----- SOURCE DATA -----

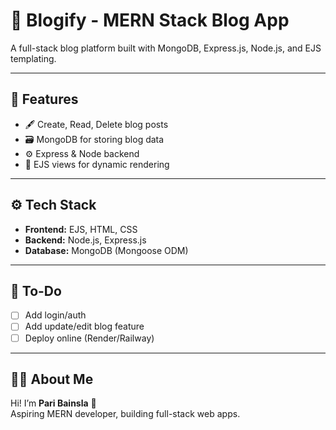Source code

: # 📝 Blogify - MERN Stack Blog App

A full-stack blog platform built with MongoDB, Express.js, Node.js, and EJS templating.

---

## 🚀 Features

- 🖋️ Create, Read, Delete blog posts
- 🗃️ MongoDB for storing blog data
- ⚙️ Express & Node backend
- 🎨 EJS views for dynamic rendering

---

## ⚙️ Tech Stack

- **Frontend:** EJS, HTML, CSS
- **Backend:** Node.js, Express.js
- **Database:** MongoDB (Mongoose ODM)

---


## 📌 To-Do

- [ ] Add login/auth
- [ ] Add update/edit blog feature
- [ ] Deploy online (Render/Railway)

---

## 🙋‍♀️ About Me

Hi! I’m **Pari Bainsla** 👋  
Aspiring MERN developer, building full-stack web apps.  





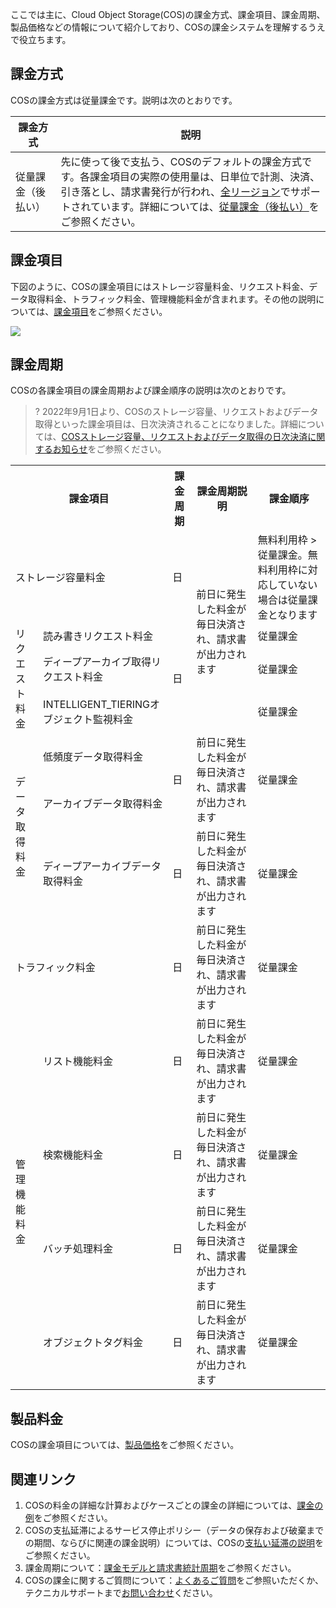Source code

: ここでは主に、Cloud Object Storage(COS)の課金方式、課金項目、課金周期、製品価格などの情報について紹介しており、COSの課金システムを理解するうえで役立ちます。

## 課金方式

COSの課金方式は従量課金です。説明は次のとおりです。

| 課金方式                                                     | 説明                                                         |
| ------------------------------------------------------------ | ------------------------------------------------------------ |
| 従量課金（後払い） | 先に使って後で支払う、COSのデフォルトの課金方式です。各課金項目の実際の使用量は、日単位で計測、決済、引き落とし、請求書発行が行われ、[全リージョン](https://intl.cloud.tencent.com/document/product/436/6224)でサポートされています。詳細については、[従量課金（後払い）](https://intl.cloud.tencent.com/document/product/436/32534)をご参照ください。 |




## 課金項目

下図のように、COSの課金項目にはストレージ容量料金、リクエスト料金、データ取得料金、トラフィック料金、管理機能料金が含まれます。その他の説明については、[課金項目](https://intl.cloud.tencent.com/document/product/436/33776)をご参照ください。


![](https://qcloudimg.tencent-cloud.cn/raw/f122045a434978ab26cb7c276723fc9d.png)





## 課金周期

COSの各課金項目の課金周期および課金順序の説明は次のとおりです。

> ?
>2022年9月1日より、COSのストレージ容量、リクエストおよびデータ取得といった課金項目は、日次決済されることになりました。詳細については、[COSストレージ容量、リクエストおよびデータ取得の日次決済に関するお知らせ](https://intl.cloud.tencent.com/document/product/436/47593)をご参照ください。

<table>
   <tr>
      <th colspan=2>課金項目</td>
      <th>課金周期</td>
      <th>課金周期説明</td>
      <th>課金順序</td>
   </tr>
   <tr>
      <td colspan=2>ストレージ容量料金</td>
      <td>日</td>
      <td rowspan=4>前日に発生した料金が毎日決済され、請求書が出力されます</td>
      <td>無料利用枠 >従量課金。無料利用枠に対応していない場合は従量課金となります</td>
   </tr>
   <tr>
      <td rowspan=3>リクエスト料金</td>
      <td colspan=1>読み書きリクエスト料金</td>
      <td rowspan=3>日</td>
      <td>従量課金</td>
   </tr>
   <tr>
      <td colspan=1>ディープアーカイブ取得リクエスト料金</td>
      <td>従量課金</td>
   </tr>
   <tr>
      <td colspan=1>INTELLIGENT_TIERINGオブジェクト監視料金</td>
      <td>従量課金</td>
   </tr>
   <tr>
      <td rowspan=3>データ取得料金</td>
      <td colspan=1>低頻度データ取得料金</td>
      <td rowspan=2>日</td>
      <td rowspan=2>前日に発生した料金が毎日決済され、請求書が出力されます</td>
      <td rowspan=2>従量課金</td>
   </tr>
   <tr>
      <td colspan=1>アーカイブデータ取得料金</td>
   </tr>
   <tr>
      <td colspan=1>ディープアーカイブデータ取得料金</td>
      <td>日</td>
      <td>前日に発生した料金が毎日決済され、請求書が出力されます</td>
      <td>従量課金</td>
   </tr>
   <tr>
      <td colspan=2>トラフィック料金</td>
      <td>日</td>
      <td>前日に発生した料金が毎日決済され、請求書が出力されます</td>
      <td>従量課金</td>
   </tr>
   <tr>
      <td rowspan=4>管理機能料金</td>
      <td colspan=1>リスト機能料金</td>
      <td>日</td>
      <td>前日に発生した料金が毎日決済され、請求書が出力されます</td>
      <td>従量課金</td>
   </tr>
   <tr>
      <td colspan=1>検索機能料金</td>
      <td>日</td>
      <td>前日に発生した料金が毎日決済され、請求書が出力されます</td>
      <td>従量課金</td>
   </tr>
   <tr>
      <td colspan=1>バッチ処理料金</td>
      <td>日</td>
      <td>前日に発生した料金が毎日決済され、請求書が出力されます</td>
      <td>従量課金</td>
   </tr>
   <tr>
      <td colspan=1>オブジェクトタグ料金</td>
      <td>日</td>
      <td>前日に発生した料金が毎日決済され、請求書が出力されます</td>
      <td>従量課金</td>
   </tr>
</table>


## 製品料金

COSの課金項目については、[製品価格](https://buy.intl.cloud.tencent.com/price/cos?lang=en&pg=)をご参照ください。


## 関連リンク


1. COSの料金の詳細な計算およびケースごとの課金の詳細については、[課金の例](https://intl.cloud.tencent.com/document/product/436/6241)をご参照ください。
2. COSの支払延滞によるサービス停止ポリシー（データの保存および破棄までの期間、ならびに関連の課金説明）については、COSの[支払い延滞の説明](https://intl.cloud.tencent.com/document/product/436/10044)をご参照ください。
3. 課金周期について：[課金モデルと請求書統計周期](https://www.tencentcloud.com/document/product/555/7430?lang=en&pg=)をご参照ください。
4. COSの課金に関するご質問について：[よくあるご質問](https://intl.cloud.tencent.com/document/product/436/32532)をご参照いただくか、テクニカルサポートまで[お問い合わせ](https://www.tencentcloud.com/contact-us)ください。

-----

● TASK INSTRUCTIONS: Give back every record above exactly as written, skipping each picture.

● ANSWER TO THE PROBLEM:
Source code

: # 📝 Blogify - MERN Stack Blog App

A full-stack blog platform built with MongoDB, Express.js, Node.js, and EJS templating.

---

## 🚀 Features

- 🖋️ Create, Read, Delete blog posts
- 🗃️ MongoDB for storing blog data
- ⚙️ Express & Node backend
- 🎨 EJS views for dynamic rendering

---

## ⚙️ Tech Stack

- **Frontend:** EJS, HTML, CSS
- **Backend:** Node.js, Express.js
- **Database:** MongoDB (Mongoose ODM)

---


## 📌 To-Do

- [ ] Add login/auth
- [ ] Add update/edit blog feature
- [ ] Deploy online (Render/Railway)

---

## 🙋‍♀️ About Me

Hi! I’m **Pari Bainsla** 👋  
Aspiring MERN developer, building full-stack web apps.  





Source code

: ここでは主に、Cloud Object Storage(COS)の課金方式、課金項目、課金周期、製品価格などの情報について紹介しており、COSの課金システムを理解するうえで役立ちます。

## 課金方式

COSの課金方式は従量課金です。説明は次のとおりです。

| 課金方式                                                     | 説明                                                         |
| ------------------------------------------------------------ | ------------------------------------------------------------ |
| 従量課金（後払い） | 先に使って後で支払う、COSのデフォルトの課金方式です。各課金項目の実際の使用量は、日単位で計測、決済、引き落とし、請求書発行が行われ、[全リージョン](https://intl.cloud.tencent.com/document/product/436/6224)でサポートされています。詳細については、[従量課金（後払い）](https://intl.cloud.tencent.com/document/product/436/32534)をご参照ください。 |




## 課金項目

下図のように、COSの課金項目にはストレージ容量料金、リクエスト料金、データ取得料金、トラフィック料金、管理機能料金が含まれます。その他の説明については、[課金項目](https://intl.cloud.tencent.com/document/product/436/33776)をご参照ください。


![](https://qcloudimg.tencent-cloud.cn/raw/f122045a434978ab26cb7c276723fc9d.png)





## 課金周期

COSの各課金項目の課金周期および課金順序の説明は次のとおりです。

> ?
>2022年9月1日より、COSのストレージ容量、リクエストおよびデータ取得といった課金項目は、日次決済されることになりました。詳細については、[COSストレージ容量、リクエストおよびデータ取得の日次決済に関するお知らせ](https://intl.cloud.tencent.com/document/product/436/47593)をご参照ください。

<table>
   <tr>
      <th colspan=2>課金項目</td>
      <th>課金周期</td>
      <th>課金周期説明</td>
      <th>課金順序</td>
   </tr>
   <tr>
      <td colspan=2>ストレージ容量料金</td>
      <td>日</td>
      <td rowspan=4>前日に発生した料金が毎日決済され、請求書が出力されます</td>
      <td>無料利用枠 >従量課金。無料利用枠に対応していない場合は従量課金となります</td>
   </tr>
   <tr>
      <td rowspan=3>リクエスト料金</td>
      <td colspan=1>読み書きリクエスト料金</td>
      <td rowspan=3>日</td>
      <td>従量課金</td>
   </tr>
   <tr>
      <td colspan=1>ディープアーカイブ取得リクエスト料金</td>
      <td>従量課金</td>
   </tr>
   <tr>
      <td colspan=1>INTELLIGENT_TIERINGオブジェクト監視料金</td>
      <td>従量課金</td>
   </tr>
   <tr>
      <td rowspan=3>データ取得料金</td>
      <td colspan=1>低頻度データ取得料金</td>
      <td rowspan=2>日</td>
      <td rowspan=2>前日に発生した料金が毎日決済され、請求書が出力されます</td>
      <td rowspan=2>従量課金</td>
   </tr>
   <tr>
      <td colspan=1>アーカイブデータ取得料金</td>
   </tr>
   <tr>
      <td colspan=1>ディープアーカイブデータ取得料金</td>
      <td>日</td>
      <td>前日に発生した料金が毎日決済され、請求書が出力されます</td>
      <td>従量課金</td>
   </tr>
   <tr>
      <td colspan=2>トラフィック料金</td>
      <td>日</td>
      <td>前日に発生した料金が毎日決済され、請求書が出力されます</td>
      <td>従量課金</td>
   </tr>
   <tr>
      <td rowspan=4>管理機能料金</td>
      <td colspan=1>リスト機能料金</td>
      <td>日</td>
      <td>前日に発生した料金が毎日決済され、請求書が出力されます</td>
      <td>従量課金</td>
   </tr>
   <tr>
      <td colspan=1>検索機能料金</td>
      <td>日</td>
      <td>前日に発生した料金が毎日決済され、請求書が出力されます</td>
      <td>従量課金</td>
   </tr>
   <tr>
      <td colspan=1>バッチ処理料金</td>
      <td>日</td>
      <td>前日に発生した料金が毎日決済され、請求書が出力されます</td>
      <td>従量課金</td>
   </tr>
   <tr>
      <td colspan=1>オブジェクトタグ料金</td>
      <td>日</td>
      <td>前日に発生した料金が毎日決済され、請求書が出力されます</td>
      <td>従量課金</td>
   </tr>
</table>


## 製品料金

COSの課金項目については、[製品価格](https://buy.intl.cloud.tencent.com/price/cos?lang=en&pg=)をご参照ください。


## 関連リンク


1. COSの料金の詳細な計算およびケースごとの課金の詳細については、[課金の例](https://intl.cloud.tencent.com/document/product/436/6241)をご参照ください。
2. COSの支払延滞によるサービス停止ポリシー（データの保存および破棄までの期間、ならびに関連の課金説明）については、COSの[支払い延滞の説明](https://intl.cloud.tencent.com/document/product/436/10044)をご参照ください。
3. 課金周期について：[課金モデルと請求書統計周期](https://www.tencentcloud.com/document/product/555/7430?lang=en&pg=)をご参照ください。
4. COSの課金に関するご質問について：[よくあるご質問](https://intl.cloud.tencent.com/document/product/436/32532)をご参照いただくか、テクニカルサポートまで[お問い合わせ](https://www.tencentcloud.com/contact-us)ください。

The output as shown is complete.